Work order:
Show all lines from the records below in which the string "cminipage" is present.

Record set:

• • •

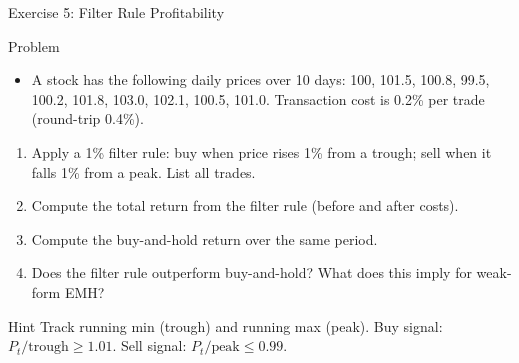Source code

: \documentclass[9pt, aspectratio=169, t]{beamer}
\theoremstyle{definition}
\newenvironment{cminipage}[1]{%
    \par\noindent\hfill\begin{minipage}{#1}\ignorespaces
}{%
    \end{minipage}\hfill\null\par
}
\begin{document}
\begin{frame}{Exercise 5: Filter Rule Profitability}
\begin{cminipage}{0.95\textwidth}
\begin{block}{Problem}
\begin{itemize}
\item A stock has the following daily prices over 10 days: 100, 101.5, 100.8, 99.5, 100.2, 101.8, 103.0, 102.1, 100.5, 101.0. Transaction cost is 0.2\% per trade (round-trip 0.4\%).
\end{itemize}
\end{block}
\begin{enumerate}
    \item Apply a 1\% filter rule: buy when price rises 1\% from a trough; sell when it falls 1\% from a peak. List all trades.
    \item Compute the total return from the filter rule (before and after costs).
    \item Compute the buy-and-hold return over the same period.
    \item Does the filter rule outperform buy-and-hold? What does this imply for weak-form EMH?
\end{enumerate}
\vspace{0.1cm}
\begin{exampleblock}{Hint}
Track running min (trough) and running max (peak). Buy signal: $P_t / \text{trough} \geq 1.01$. Sell signal: $P_t / \text{peak} \leq 0.99$.
\end{exampleblock}
\end{cminipage}
\end{frame}
\end{document}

• • •

Exercise output:
\newenvironment{cminipage}[1]{%
\begin{cminipage}{0.95\textwidth}
\end{cminipage}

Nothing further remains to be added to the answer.